### [BRIEF]
Of all the entries below, retype only the lines from the one with "#### Mostra as" through the one with "#### Não apresenta", exactly as they appear.

Records from a dataset
----------------------------------------

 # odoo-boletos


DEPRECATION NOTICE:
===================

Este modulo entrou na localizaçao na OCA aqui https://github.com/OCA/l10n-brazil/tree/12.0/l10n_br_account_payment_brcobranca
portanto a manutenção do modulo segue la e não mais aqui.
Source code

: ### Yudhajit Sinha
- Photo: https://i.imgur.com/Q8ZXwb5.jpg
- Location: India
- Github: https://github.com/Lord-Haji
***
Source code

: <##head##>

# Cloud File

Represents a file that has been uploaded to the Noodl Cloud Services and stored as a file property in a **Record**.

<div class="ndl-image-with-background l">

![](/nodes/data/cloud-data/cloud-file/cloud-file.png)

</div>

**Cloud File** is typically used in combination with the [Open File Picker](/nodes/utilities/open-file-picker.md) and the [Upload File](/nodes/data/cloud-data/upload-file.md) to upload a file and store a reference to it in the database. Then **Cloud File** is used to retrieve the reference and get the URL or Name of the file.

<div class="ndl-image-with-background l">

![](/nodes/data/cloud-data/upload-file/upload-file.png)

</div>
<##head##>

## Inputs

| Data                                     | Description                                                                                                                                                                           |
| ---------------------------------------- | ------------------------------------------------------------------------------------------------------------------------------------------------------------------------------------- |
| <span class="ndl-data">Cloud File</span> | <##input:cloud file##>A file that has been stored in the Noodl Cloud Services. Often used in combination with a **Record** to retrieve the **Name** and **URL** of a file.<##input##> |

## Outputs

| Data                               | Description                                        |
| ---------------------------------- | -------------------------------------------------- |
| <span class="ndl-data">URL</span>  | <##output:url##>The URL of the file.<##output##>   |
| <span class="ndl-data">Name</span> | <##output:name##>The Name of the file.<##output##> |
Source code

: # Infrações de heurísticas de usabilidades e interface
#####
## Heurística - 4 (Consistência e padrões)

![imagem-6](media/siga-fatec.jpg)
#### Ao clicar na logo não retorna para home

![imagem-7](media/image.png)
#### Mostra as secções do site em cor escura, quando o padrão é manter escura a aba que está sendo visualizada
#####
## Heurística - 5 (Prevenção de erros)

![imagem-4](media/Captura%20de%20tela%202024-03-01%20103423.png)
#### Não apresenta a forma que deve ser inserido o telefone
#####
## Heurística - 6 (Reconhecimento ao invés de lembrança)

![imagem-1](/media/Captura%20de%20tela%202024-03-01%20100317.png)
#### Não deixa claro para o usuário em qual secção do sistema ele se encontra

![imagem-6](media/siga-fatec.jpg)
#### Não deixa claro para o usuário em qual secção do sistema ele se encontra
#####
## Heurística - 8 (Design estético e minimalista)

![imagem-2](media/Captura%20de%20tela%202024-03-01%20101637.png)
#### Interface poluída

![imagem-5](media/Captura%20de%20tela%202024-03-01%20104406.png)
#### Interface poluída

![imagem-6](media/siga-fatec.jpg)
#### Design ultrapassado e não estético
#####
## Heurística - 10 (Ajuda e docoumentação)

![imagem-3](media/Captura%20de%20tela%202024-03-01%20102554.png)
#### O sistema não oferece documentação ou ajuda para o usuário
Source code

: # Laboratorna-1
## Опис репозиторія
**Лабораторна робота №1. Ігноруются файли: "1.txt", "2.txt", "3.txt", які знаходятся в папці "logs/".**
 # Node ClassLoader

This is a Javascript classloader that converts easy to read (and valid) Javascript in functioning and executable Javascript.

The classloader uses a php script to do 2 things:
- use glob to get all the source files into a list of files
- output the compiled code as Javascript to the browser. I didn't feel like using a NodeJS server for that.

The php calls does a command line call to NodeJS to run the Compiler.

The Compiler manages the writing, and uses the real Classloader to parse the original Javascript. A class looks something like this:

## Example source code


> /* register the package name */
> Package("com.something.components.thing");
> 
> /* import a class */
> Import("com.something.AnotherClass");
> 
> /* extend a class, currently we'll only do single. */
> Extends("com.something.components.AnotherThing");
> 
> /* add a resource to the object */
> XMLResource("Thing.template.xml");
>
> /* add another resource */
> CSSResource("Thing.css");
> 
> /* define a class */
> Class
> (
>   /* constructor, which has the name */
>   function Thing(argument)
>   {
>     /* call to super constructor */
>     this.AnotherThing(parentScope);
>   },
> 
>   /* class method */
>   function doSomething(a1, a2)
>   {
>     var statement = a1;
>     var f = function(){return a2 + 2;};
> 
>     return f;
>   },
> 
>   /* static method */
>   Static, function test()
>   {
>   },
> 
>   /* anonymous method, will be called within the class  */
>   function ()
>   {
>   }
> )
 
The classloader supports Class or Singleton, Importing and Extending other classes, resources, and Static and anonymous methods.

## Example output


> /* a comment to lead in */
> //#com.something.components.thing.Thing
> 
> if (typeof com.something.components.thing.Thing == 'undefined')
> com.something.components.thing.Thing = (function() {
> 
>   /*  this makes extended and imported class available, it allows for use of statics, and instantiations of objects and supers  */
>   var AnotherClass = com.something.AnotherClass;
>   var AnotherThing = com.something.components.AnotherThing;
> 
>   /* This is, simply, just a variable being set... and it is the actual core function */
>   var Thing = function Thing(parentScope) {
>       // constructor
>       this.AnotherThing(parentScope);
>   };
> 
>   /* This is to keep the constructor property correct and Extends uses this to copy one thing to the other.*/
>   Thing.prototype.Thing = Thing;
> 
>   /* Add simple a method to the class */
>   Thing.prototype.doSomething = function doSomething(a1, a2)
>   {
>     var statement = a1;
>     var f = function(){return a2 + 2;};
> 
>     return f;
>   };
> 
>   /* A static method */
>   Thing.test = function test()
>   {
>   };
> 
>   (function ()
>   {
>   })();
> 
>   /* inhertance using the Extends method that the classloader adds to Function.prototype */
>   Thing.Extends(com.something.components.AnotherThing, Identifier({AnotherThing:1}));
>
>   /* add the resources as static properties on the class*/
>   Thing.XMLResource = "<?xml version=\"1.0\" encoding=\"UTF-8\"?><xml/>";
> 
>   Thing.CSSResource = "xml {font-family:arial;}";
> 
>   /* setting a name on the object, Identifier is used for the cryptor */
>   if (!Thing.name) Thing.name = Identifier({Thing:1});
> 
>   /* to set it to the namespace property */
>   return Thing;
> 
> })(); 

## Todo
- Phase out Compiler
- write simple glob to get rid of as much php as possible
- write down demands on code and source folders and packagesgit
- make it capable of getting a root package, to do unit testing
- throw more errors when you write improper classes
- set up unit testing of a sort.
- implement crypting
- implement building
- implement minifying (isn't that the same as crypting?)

----------------------------------------

### [ANSWER AREA]
#### Mostra as secções do site em cor escura, quando o padrão é manter escura a aba que está sendo visualizada
#####
## Heurística - 5 (Prevenção de erros)

![imagem-4](media/Captura%20de%20tela%202024-03-01%20103423.png)
#### Não apresenta a forma que deve ser inserido o telefone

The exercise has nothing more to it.